The origins of the first and second dorsal fins lie over the latter half of the pelvic fins and the midpoint of the anal fin respectively. The dorsal fins are roughly triangular with blunt apexes, with the first slightly larger than the second. The large, wide pectoral fins have rounded corners. The pelvic fins are of moderate size; the claspers of mature males are extremely long, reaching past the origin of the anal fin, and have patches of hooks on the underside. The base of the anal fin measures around 11-13% of the total length, about equal to the distance between it and the pelvic fins. The caudal peduncle is compressed from side to side, and leads to a low caudal fin with a small lower lobe and a ventral notch near the tip of the upper lobe.
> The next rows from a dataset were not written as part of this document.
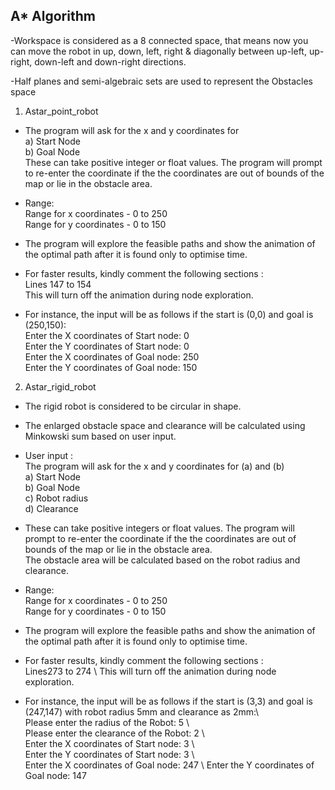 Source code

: ## A* Algorithm
								 
 
-Workspace is considered as a 8 connected space, that means now you can move the robot in up, down, left, right & diagonally between up-left, up-right, down-left and down-right directions.
								  
-Half planes and semi-algebraic sets are used to represent the Obstacles space
 
1. Astar_point_robot
  - The program will ask for the x and y coordinates for \
   a) Start Node \
   b) Goal Node \
   These can take positive integer or float values. 
The program will prompt to re-enter the coordinate if the the coordinates are out of   bounds of the map or lie in the obstacle area.

- Range:\
Range for x coordinates - 0 to 250\
Range for y coordinates - 0 to 150

- The program will explore the feasible paths and show the animation of the optimal path after it is found only to optimise time.

 - For faster results, kindly comment the following sections :\
  Lines 147 to 154\
  This will turn off the animation during node exploration.

 - For instance, the input will be as follows if the start is (0,0) and goal is (250,150):\
  Enter the X coordinates of Start node: 0\
  Enter the Y coordinates of Start node: 0\
  Enter the X coordinates of Goal node: 250\
  Enter the Y coordinates of Goal node: 150
  
  
  

2. Astar_rigid_robot
 
 - The rigid robot is considered to be circular in shape.
 - The enlarged obstacle space and clearance will be calculated using Minkowski sum based on user input.
 - User input :\
 The program will ask for the x and y coordinates for (a) and (b) \
 a) Start Node\
 b) Goal Node\
 c) Robot radius\
 d) Clearance

 
 - These can take positive integers or float values. 
The program will prompt to re-enter the coordinate if the the coordinates are out of bounds of the map or lie in the obstacle area.\
The obstacle area will be calculated based on the robot radius and clearance.

  

- Range:\
Range for x coordinates - 0 to 250\
Range for y coordinates - 0 to 150

  
- The program will explore the feasible paths and show the animation of the optimal path after it is found only to optimise time.

  
- For faster results, kindly comment the following sections : \
Lines273 to 274 \ 
This will turn off the animation during node exploration.


  
- For instance, the input will be as follows if the start is (3,3) and goal is (247,147) with robot radius 5mm and clearance as 2mm:\	
Please enter the radius of the Robot: 5 \	
Please enter the clearance of the Robot: 2 \	
Enter the X coordinates of Start node: 3 \	
Enter the Y coordinates of Start node: 3 \	
Enter the X coordinates of Goal node: 247 \	
Enter the Y coordinates of Goal node: 147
The dermal denticles are small and overlapping, each bearing a median ridge and three marginal teeth. A saw-like crest of enlarged denticles is present along the anterior portion of the dorsal caudal fin edge. Adults are a plain dark gray above and off-white below. The trailing margins of the dorsal and pectoral fins are edged in white, and the pelvic and anal fins are dusky. The inside of the mouth is light gray. Juveniles have faint darker saddles below each dorsal fin, and a few more on the caudal fin. Sharks from Amami Ōshima have faint grayish spots under the pectoral fins.

==Biology and ecology==
Virtually nothing is known of the natural history of the longnose sawtail catshark. Males and females mature sexually at around 66–71 cm and 68–78 cm long respectively.

==Human interactions==
While specific data is lacking, the longnose sawtail catshark is likely taken as bycatch in deepwater trawl fisheries. The International Union for Conservation of Nature (IUCN) has listed it as Least Concern.